Cloudian is concentrating on partnerships with channel and OEM partners to grab a significant share of the storage market. The object vendor followed its 2016 OEM deal with Lenovo with an EMEA-based joint reseller agreement with Hewlett Packard Enterprise in late 2017.  In 2018, Cloudian partnered with Machine Box on a machine-learning option and made available a Cloudian object storage “HyperStore Test Drive” for Google Cloud Platform.

Also, late 2017 conversations with Cisco Systems led to a significant investment earlier this year from Digital Alpha, a private equity firm started by former Cisco executives.

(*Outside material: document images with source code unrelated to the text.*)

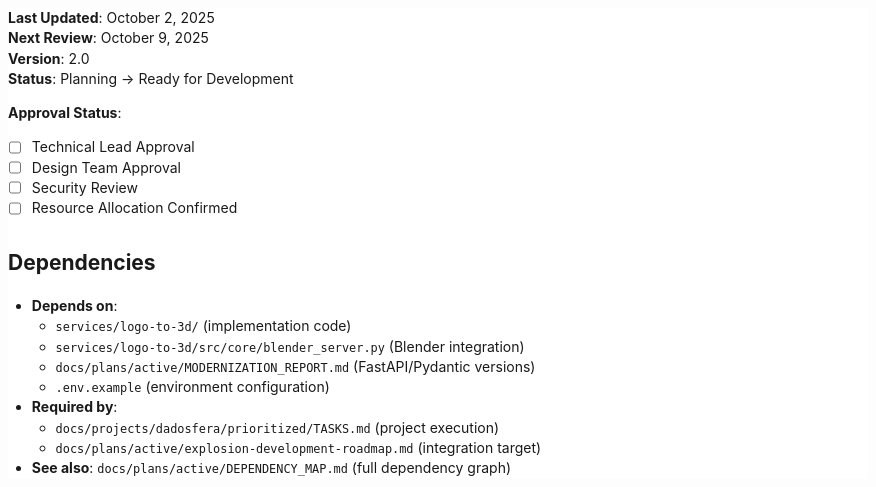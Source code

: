
**Last Updated**: October 2, 2025  
**Next Review**: October 9, 2025  
**Version**: 2.0  
**Status**: Planning → Ready for Development  

**Approval Status**:
- [ ] Technical Lead Approval
- [ ] Design Team Approval
- [ ] Security Review
- [ ] Resource Allocation Confirmed

## Dependencies
- **Depends on**:
  - `services/logo-to-3d/` (implementation code)
  - `services/logo-to-3d/src/core/blender_server.py` (Blender integration)
  - `docs/plans/active/MODERNIZATION_REPORT.md` (FastAPI/Pydantic versions)
  - `.env.example` (environment configuration)
- **Required by**:
  - `docs/projects/dadosfera/prioritized/TASKS.md` (project execution)
  - `docs/plans/active/explosion-development-roadmap.md` (integration target)
- **See also**: `docs/plans/active/DEPENDENCY_MAP.md` (full dependency graph)
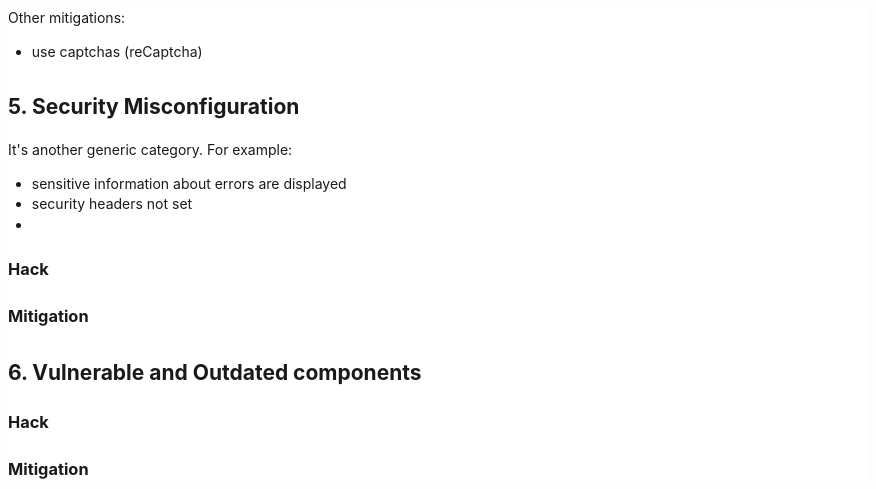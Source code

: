 

Other mitigations:
- use captchas (reCaptcha)

## 5. Security Misconfiguration
It's another generic category.
For example:
- sensitive information about errors are displayed
- security headers not set
- 
### Hack


### Mitigation


## 6. Vulnerable and Outdated components

### Hack


### Mitigation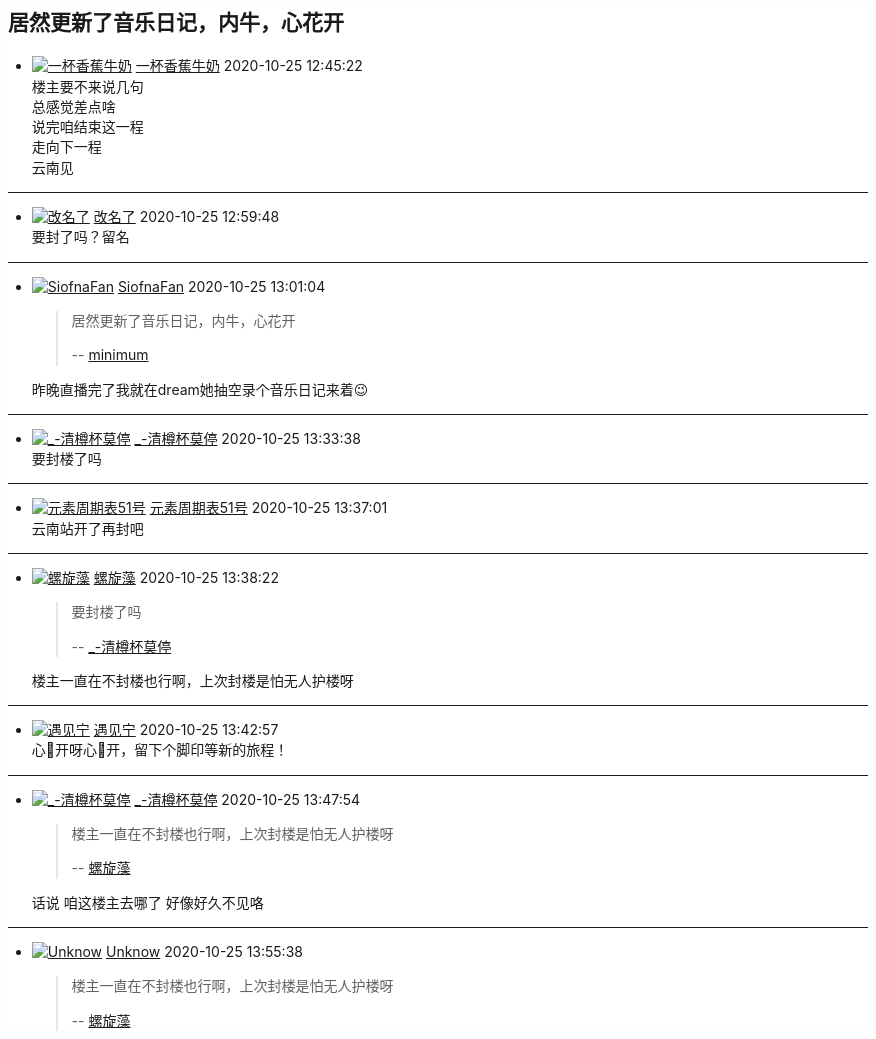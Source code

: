   居然更新了音乐日记，内牛，心花开  
---
* [![一杯香蕉牛奶](https://img9.doubanio.com/icon/u145961264-6.jpg)](https://www.douban.com/people/145961264/)    [一杯香蕉牛奶](https://www.douban.com/people/145961264/)    2020-10-25 12:45:22  
  楼主要不来说几句  
  总感觉差点啥  
  说完咱结束这一程  
  走向下一程  
  云南见  
---
* [![改名了](https://img2.doubanio.com/icon/u192157351-3.jpg)](https://www.douban.com/people/192157351/)    [改名了](https://www.douban.com/people/192157351/)    2020-10-25 12:59:48  
  要封了吗？留名  
---
* [![SiofnaFan](https://img2.doubanio.com/icon/u180076918-2.jpg)](https://www.douban.com/people/180076918/)    [SiofnaFan](https://www.douban.com/people/180076918/)    2020-10-25 13:01:04  
  >居然更新了音乐日记，内牛，心花开  
  >
  >-- [minimum](https://www.douban.com/people/218236166/)  
  
  昨晚直播完了我就在dream她抽空录个音乐日记来着😉  
---
* [![_-清樽杯莫停](https://img2.doubanio.com/icon/u161592149-2.jpg)](https://www.douban.com/people/161592149/)    [_-清樽杯莫停](https://www.douban.com/people/161592149/)    2020-10-25 13:33:38  
  要封楼了吗  
---
* [![元素周期表51号](https://img2.doubanio.com/icon/u199280408-3.jpg)](https://www.douban.com/people/199280408/)    [元素周期表51号](https://www.douban.com/people/199280408/)    2020-10-25 13:37:01  
  云南站开了再封吧  
---
* [![螺旋藻](https://img3.doubanio.com/icon/u66268315-1.jpg)](https://www.douban.com/people/66268315/)    [螺旋藻](https://www.douban.com/people/66268315/)    2020-10-25 13:38:22  
  >要封楼了吗  
  >
  >-- [_-清樽杯莫停](https://www.douban.com/people/161592149/)  
  
  楼主一直在不封楼也行啊，上次封楼是怕无人护楼呀  
---
* [![遇见宁](https://img2.doubanio.com/icon/u185377664-2.jpg)](https://www.douban.com/people/185377664/)    [遇见宁](https://www.douban.com/people/185377664/)    2020-10-25 13:42:57  
  心🌸开呀心🌸开，留下个脚印等新的旅程！  
---
* [![_-清樽杯莫停](https://img2.doubanio.com/icon/u161592149-2.jpg)](https://www.douban.com/people/161592149/)    [_-清樽杯莫停](https://www.douban.com/people/161592149/)    2020-10-25 13:47:54  
  >楼主一直在不封楼也行啊，上次封楼是怕无人护楼呀  
  >
  >-- [螺旋藻](https://www.douban.com/people/66268315/)  
  
  话说 咱这楼主去哪了 好像好久不见咯  
---
* [![Unknow](https://img9.doubanio.com/icon/u219306324-4.jpg)](https://www.douban.com/people/219306324/)    [Unknow](https://www.douban.com/people/219306324/)    2020-10-25 13:55:38  
  >楼主一直在不封楼也行啊，上次封楼是怕无人护楼呀  
  >
  >-- [螺旋藻](https://www.douban.com/people/66268315/)  
  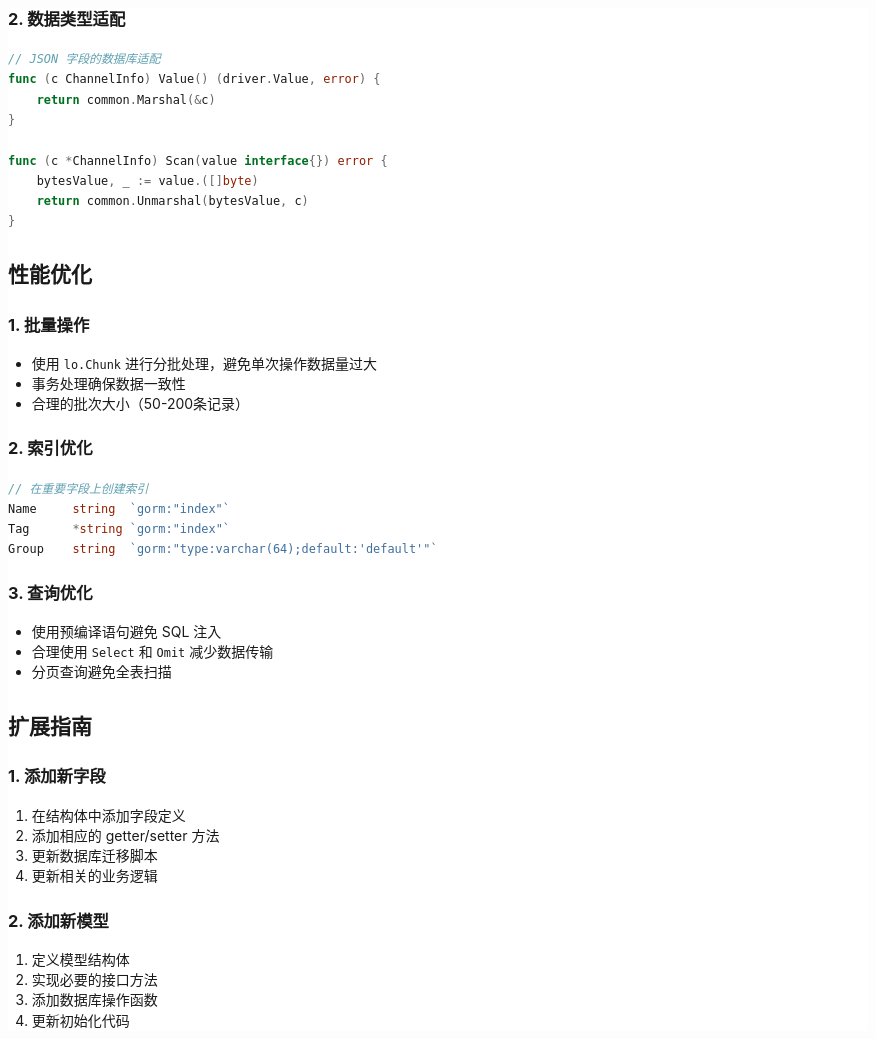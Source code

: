 
### 2. 数据类型适配

```go
// JSON 字段的数据库适配
func (c ChannelInfo) Value() (driver.Value, error) {
    return common.Marshal(&c)
}

func (c *ChannelInfo) Scan(value interface{}) error {
    bytesValue, _ := value.([]byte)
    return common.Unmarshal(bytesValue, c)
}
```

## 性能优化

### 1. 批量操作

- 使用 `lo.Chunk` 进行分批处理，避免单次操作数据量过大
- 事务处理确保数据一致性
- 合理的批次大小（50-200条记录）

### 2. 索引优化

```go
// 在重要字段上创建索引
Name     string  `gorm:"index"`
Tag      *string `gorm:"index"`
Group    string  `gorm:"type:varchar(64);default:'default'"`
```

### 3. 查询优化

- 使用预编译语句避免 SQL 注入
- 合理使用 `Select` 和 `Omit` 减少数据传输
- 分页查询避免全表扫描

## 扩展指南

### 1. 添加新字段

1. 在结构体中添加字段定义
2. 添加相应的 getter/setter 方法
3. 更新数据库迁移脚本
4. 更新相关的业务逻辑

### 2. 添加新模型

1. 定义模型结构体
2. 实现必要的接口方法
3. 添加数据库操作函数
4. 更新初始化代码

Digital Alpha made a $25 million equity commitment to Cloudian and set up a utility financing facility of up to $100 million.

“The goal for the $100 million is to set up a separate company that would purchase appliances and solutions from Cloudian and be able to provide those to the end user through a paper drink consumption model,” Tso said. “They will add more gear when you need it, and they’ll remove gear when you’re trying to take it away. It’s just like the way cloud works except it’s cloud being put into your own data center, because our product is only sold into on-prem environments.”

Cloudian expanded in March with the acquisition of Infinity Storage, an Italian file-based software-defined storage vendor. Cloudian already used Infinity’s technology in its HyperFile appliance that combines file and object storage.

“They make an NFS/CIFS front end that can move data into object storage or into the cloud,” Tso said of Infinity Storage. “We partner with every one of the gateway companies  out there, but we weren’t really happy with any of their solutions. The problem with a lot of products out there is that they’re not in the kernel space. File systems have traditionally always been done inside the kernel. It’s really the only way to do it that’s really robust, but it’s very hard. We spent a year testing pretty much every vendor in the market, and we eventually came on this small company based out of Milan. They’ve been doing it for over 10 years.”